- _RECORDS PROVIDED_
======
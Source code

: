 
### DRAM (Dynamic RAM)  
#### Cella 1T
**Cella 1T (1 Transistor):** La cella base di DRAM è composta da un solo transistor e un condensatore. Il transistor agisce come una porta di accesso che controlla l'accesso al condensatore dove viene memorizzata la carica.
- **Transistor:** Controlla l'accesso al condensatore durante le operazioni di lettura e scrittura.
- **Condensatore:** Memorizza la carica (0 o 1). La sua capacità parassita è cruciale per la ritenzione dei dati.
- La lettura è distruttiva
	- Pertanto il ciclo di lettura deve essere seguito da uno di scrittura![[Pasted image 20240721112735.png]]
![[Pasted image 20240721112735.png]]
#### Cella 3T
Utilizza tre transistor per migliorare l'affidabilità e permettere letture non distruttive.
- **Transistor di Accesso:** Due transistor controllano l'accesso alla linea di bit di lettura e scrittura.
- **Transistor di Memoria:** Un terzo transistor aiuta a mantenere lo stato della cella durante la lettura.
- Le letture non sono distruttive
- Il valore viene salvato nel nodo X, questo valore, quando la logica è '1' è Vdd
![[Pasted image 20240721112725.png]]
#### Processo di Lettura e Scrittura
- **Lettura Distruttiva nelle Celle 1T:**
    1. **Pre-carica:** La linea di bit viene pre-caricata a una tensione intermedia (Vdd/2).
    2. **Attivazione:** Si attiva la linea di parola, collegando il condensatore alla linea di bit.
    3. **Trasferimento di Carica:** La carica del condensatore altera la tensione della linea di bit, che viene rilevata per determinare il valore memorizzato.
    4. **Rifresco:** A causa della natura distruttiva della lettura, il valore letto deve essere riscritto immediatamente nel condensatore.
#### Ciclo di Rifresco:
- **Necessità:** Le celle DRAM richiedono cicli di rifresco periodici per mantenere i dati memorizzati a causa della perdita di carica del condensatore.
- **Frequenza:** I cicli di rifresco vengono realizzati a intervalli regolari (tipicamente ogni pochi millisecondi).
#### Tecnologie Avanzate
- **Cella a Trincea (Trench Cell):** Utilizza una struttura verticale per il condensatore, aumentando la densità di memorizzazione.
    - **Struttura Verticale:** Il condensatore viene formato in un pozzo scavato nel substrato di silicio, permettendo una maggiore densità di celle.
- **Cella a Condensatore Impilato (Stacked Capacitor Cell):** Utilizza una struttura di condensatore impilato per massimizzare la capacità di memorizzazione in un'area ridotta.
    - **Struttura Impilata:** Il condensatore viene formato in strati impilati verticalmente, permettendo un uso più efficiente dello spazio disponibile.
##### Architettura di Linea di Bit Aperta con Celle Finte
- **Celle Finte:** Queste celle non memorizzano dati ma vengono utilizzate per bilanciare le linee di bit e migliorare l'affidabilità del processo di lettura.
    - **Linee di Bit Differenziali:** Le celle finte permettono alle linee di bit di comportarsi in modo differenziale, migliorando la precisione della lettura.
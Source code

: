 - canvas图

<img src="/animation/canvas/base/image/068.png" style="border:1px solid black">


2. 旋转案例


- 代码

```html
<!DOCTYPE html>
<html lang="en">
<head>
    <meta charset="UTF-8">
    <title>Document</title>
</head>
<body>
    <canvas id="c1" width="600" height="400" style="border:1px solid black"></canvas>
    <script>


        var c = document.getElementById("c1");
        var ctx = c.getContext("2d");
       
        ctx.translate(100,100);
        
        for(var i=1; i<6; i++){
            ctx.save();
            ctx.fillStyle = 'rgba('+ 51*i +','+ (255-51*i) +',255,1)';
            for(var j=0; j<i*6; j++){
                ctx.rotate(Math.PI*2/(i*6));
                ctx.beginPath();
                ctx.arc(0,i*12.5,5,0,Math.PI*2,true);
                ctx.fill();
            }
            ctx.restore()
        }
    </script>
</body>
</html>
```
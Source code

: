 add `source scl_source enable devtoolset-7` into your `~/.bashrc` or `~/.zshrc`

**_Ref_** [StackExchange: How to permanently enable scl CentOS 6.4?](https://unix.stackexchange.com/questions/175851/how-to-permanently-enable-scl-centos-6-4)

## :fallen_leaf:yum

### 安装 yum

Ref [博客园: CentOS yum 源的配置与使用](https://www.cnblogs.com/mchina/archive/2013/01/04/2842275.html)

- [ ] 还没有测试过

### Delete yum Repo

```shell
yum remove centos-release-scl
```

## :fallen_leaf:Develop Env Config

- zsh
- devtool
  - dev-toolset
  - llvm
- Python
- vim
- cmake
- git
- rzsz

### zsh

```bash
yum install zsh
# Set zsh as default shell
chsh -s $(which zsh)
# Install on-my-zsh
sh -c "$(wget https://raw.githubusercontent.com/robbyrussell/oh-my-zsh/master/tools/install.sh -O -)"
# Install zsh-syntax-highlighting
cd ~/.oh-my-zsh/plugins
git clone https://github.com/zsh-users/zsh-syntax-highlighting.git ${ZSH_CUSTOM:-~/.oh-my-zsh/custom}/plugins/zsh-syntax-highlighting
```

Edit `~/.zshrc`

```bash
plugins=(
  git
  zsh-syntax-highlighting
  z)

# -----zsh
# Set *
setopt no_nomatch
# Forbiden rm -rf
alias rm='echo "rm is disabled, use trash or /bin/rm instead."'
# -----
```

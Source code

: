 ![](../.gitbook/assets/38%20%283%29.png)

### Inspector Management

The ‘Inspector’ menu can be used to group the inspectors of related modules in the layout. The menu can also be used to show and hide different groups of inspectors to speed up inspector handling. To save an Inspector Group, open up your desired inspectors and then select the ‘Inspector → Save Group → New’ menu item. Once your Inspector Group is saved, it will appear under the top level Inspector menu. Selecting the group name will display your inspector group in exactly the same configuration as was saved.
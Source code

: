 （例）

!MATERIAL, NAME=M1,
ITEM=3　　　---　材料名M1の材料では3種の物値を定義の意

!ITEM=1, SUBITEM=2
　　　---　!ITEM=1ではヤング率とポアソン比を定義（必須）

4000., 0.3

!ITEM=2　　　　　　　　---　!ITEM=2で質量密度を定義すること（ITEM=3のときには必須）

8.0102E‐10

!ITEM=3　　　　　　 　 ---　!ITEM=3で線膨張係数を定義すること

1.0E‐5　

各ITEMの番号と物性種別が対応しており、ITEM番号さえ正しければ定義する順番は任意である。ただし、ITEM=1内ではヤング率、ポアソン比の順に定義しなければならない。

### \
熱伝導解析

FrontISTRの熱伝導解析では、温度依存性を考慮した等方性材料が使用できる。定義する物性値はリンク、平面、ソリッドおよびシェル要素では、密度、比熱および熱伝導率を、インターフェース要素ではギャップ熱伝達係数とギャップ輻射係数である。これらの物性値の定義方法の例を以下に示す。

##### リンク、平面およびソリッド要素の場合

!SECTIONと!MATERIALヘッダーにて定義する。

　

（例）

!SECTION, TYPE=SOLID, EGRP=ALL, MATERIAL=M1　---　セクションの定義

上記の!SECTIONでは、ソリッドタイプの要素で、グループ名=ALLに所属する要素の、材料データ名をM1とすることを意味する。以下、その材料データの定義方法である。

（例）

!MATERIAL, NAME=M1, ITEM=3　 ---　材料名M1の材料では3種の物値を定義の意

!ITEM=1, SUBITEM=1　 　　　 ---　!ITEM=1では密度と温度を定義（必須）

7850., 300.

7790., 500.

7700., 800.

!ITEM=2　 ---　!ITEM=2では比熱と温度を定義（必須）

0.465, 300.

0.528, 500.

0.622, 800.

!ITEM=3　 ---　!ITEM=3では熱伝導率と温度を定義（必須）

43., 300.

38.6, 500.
======
- _EXERCISE DETAILS_
Lines of the material that hold the word "base" should be counted, and the number alone given.

- _OUTPUT OF THE TASK_
2